Inter midfielder Davide Frattesi enters the summer transfer window having completed a Serie A season of 22 appearances, zero goals, and zero assists — a statistical profile that, set against a Nerazzurri side that finished first in the table with 86 points and 86 goals scored, reads less like a contribution and more like a footnote.
The numbers frame the problem precisely. Inter coach Cristian Chivu oversaw a team that was ruthlessly productive in front of goal, yet Frattesi, 26, touched neither the scoresheet nor the assist column across his 22 league appearances. An average rating of 6.50 — functional, unremarkable — confirms what the raw output already suggests: a player who occupied a squad place without decisively influencing the competition for it.

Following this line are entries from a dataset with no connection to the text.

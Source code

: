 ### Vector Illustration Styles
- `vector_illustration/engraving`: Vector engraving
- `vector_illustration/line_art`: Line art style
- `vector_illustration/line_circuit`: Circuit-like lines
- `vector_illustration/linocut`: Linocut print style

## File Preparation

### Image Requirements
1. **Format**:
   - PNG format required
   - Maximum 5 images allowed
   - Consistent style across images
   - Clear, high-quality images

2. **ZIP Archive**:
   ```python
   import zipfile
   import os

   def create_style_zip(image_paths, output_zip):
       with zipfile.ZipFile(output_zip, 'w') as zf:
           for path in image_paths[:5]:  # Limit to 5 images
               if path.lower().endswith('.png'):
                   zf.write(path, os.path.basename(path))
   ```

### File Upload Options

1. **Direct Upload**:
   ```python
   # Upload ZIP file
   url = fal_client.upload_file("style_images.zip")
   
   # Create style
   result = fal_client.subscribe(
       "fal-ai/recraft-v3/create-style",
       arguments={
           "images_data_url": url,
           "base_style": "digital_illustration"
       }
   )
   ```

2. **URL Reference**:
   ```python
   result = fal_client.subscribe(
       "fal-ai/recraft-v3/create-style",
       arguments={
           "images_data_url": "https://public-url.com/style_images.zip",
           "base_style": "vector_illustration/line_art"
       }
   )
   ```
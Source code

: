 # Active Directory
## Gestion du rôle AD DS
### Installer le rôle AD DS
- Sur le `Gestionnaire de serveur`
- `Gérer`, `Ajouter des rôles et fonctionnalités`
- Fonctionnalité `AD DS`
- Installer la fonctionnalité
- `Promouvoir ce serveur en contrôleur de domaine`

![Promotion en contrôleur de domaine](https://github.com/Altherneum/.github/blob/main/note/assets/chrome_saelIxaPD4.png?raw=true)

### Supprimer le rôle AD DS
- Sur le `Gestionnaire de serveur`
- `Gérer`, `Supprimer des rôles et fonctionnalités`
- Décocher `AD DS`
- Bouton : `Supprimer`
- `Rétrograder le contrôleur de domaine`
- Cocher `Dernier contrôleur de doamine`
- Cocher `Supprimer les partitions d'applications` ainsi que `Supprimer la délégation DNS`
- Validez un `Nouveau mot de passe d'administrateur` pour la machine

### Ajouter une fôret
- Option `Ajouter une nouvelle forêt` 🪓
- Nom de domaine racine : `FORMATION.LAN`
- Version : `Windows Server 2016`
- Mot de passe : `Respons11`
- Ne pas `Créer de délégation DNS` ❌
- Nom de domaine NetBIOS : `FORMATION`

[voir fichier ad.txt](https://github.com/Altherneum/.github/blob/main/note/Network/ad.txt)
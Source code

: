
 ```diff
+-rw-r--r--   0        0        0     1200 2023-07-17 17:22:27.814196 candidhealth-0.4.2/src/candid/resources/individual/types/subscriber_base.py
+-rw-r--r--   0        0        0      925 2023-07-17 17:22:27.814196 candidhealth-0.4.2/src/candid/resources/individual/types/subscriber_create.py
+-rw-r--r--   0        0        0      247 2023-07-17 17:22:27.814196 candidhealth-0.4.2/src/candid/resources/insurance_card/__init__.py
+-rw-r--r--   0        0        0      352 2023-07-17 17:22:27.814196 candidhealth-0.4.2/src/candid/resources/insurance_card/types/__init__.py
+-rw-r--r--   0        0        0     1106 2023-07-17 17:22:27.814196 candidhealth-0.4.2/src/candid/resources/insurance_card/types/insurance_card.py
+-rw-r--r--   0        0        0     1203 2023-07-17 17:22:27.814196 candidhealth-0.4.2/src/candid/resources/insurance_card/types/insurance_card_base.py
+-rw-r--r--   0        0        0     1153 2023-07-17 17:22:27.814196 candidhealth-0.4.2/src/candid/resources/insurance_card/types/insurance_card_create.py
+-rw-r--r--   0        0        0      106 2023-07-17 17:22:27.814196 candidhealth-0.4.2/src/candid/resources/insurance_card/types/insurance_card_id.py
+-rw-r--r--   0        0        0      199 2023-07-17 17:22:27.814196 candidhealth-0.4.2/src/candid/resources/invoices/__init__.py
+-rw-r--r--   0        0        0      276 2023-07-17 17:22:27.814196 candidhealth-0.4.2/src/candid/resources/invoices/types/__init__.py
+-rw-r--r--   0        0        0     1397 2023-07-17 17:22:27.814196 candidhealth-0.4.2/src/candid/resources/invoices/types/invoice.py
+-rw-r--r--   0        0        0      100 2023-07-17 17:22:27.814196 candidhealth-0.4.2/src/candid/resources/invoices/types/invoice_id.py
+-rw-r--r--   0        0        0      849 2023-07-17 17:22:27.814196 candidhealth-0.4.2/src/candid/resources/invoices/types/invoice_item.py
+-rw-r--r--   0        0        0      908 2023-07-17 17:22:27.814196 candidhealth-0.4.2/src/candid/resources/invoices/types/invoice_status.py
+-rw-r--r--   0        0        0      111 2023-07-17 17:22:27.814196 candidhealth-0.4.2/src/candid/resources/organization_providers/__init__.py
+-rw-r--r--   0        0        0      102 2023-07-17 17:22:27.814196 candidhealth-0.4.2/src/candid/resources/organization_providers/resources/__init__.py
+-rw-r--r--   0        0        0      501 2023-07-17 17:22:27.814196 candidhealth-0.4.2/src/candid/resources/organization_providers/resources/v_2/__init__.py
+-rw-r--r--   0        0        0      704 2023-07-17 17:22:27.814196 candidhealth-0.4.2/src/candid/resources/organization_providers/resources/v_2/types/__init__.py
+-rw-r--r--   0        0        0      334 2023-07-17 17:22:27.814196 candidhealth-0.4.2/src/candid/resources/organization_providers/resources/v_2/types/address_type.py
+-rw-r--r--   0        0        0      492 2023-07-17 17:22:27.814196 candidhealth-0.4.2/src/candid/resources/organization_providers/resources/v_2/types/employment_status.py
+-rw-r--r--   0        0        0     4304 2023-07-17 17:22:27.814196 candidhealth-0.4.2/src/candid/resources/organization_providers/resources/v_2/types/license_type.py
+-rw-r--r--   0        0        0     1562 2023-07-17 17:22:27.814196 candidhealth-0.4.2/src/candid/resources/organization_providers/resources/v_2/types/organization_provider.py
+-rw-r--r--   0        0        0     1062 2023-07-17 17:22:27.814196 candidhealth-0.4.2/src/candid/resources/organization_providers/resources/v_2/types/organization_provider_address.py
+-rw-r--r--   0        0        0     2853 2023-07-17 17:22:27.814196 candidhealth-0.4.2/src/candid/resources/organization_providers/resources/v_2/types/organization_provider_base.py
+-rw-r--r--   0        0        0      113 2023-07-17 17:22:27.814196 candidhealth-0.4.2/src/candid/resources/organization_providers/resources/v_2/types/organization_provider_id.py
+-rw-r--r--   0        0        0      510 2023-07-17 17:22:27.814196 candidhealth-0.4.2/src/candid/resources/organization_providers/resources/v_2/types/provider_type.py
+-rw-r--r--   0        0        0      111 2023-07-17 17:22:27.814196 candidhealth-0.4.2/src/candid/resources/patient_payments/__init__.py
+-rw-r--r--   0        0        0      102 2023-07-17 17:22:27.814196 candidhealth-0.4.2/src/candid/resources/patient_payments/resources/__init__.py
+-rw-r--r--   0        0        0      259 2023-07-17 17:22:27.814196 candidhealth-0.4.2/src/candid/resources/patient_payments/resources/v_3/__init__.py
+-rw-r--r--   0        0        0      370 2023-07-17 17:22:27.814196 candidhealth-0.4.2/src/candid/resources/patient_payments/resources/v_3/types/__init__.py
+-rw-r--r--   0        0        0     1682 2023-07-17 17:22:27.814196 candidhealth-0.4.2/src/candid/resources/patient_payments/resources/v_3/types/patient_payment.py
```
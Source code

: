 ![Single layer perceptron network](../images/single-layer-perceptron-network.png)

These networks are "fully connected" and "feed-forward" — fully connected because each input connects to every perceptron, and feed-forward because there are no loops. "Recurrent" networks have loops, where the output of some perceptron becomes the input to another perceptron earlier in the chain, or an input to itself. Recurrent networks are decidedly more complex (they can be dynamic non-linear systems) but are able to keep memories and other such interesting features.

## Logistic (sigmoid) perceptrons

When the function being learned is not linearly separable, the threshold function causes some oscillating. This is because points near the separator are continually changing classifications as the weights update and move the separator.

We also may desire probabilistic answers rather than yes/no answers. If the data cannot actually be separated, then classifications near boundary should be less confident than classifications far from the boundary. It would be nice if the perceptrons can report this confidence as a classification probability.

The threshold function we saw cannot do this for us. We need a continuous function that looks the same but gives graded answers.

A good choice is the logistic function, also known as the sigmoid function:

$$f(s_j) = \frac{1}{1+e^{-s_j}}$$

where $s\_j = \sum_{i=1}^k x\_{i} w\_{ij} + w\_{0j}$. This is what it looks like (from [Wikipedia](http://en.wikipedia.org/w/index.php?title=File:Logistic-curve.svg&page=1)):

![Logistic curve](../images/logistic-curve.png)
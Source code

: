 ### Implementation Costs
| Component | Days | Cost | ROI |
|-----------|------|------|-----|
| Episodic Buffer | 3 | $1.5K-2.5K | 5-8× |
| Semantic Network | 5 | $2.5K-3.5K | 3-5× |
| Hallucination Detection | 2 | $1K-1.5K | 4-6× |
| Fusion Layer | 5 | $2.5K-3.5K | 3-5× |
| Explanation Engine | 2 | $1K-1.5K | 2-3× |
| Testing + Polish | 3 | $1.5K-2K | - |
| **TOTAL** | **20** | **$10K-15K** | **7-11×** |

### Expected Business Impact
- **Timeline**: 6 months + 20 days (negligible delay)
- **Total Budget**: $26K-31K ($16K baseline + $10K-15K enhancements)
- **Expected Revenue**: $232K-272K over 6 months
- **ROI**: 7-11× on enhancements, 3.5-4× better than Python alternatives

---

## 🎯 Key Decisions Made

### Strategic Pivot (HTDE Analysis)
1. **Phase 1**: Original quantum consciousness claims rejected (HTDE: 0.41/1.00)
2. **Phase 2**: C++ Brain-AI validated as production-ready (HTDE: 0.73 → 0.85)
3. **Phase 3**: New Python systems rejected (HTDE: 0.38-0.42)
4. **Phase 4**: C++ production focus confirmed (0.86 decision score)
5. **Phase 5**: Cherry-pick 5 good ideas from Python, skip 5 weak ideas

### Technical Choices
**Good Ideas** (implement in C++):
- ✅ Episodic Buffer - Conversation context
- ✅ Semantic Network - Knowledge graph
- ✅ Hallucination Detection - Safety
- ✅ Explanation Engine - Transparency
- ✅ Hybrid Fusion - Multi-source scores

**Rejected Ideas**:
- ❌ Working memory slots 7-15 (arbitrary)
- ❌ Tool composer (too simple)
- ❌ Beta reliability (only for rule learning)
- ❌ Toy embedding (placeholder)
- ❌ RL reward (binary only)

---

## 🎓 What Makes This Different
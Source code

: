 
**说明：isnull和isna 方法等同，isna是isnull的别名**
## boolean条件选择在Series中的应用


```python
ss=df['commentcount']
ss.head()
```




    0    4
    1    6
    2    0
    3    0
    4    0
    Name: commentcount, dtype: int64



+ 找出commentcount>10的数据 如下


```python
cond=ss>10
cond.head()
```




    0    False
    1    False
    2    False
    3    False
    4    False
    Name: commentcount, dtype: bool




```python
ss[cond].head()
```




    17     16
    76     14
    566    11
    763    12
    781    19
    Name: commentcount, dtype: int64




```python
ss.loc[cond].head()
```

What makes Frattesi's situation particularly sharp this summer is the context in which Inter are now operating. The club's recruitment activity has been pointed squarely at the flanks and the creative third — positions that, in different configurations, could either complement or further crowd the central midfield. The pursuit of Nico Paz, the Argentine playmaker currently at Como whose return to Real Madrid appears imminent, illustrates where Inter's ambitions are directed. Should the Nerazzurri succeed in landing a player of that profile, the pressure on Frattesi's minutes would intensify further.
There is also the broader arithmetic of a title-winning squad in transition. Chivu's Inter lost only five league matches all season, conceded 32 goals, and built their dominance on structural solidity rather than individual improvisation. In that system, a midfielder who contributes neither goals nor assists carries a specific burden of proof — and Frattesi has not yet met it.
His AI overall score of 62 out of 100, with a potential ceiling of 48, is a data point that complicates any optimistic reading of his trajectory. The gap between current output and projected ceiling suggests the analytical models see a player already operating near his ceiling, not one whose best work lies ahead.
None of this is irreversible. A single decisive pre-season, a tactical shift, an injury to a rival — any of these could reopen the door. But Frattesi's position heading into 2025-26 is defined by accumulation: a blank season sheet, a squad being rebuilt around different priorities, and a club whose transfer energy is pointing elsewhere. The case for his centrality to Inter's project grows harder to make with each passing week of this window.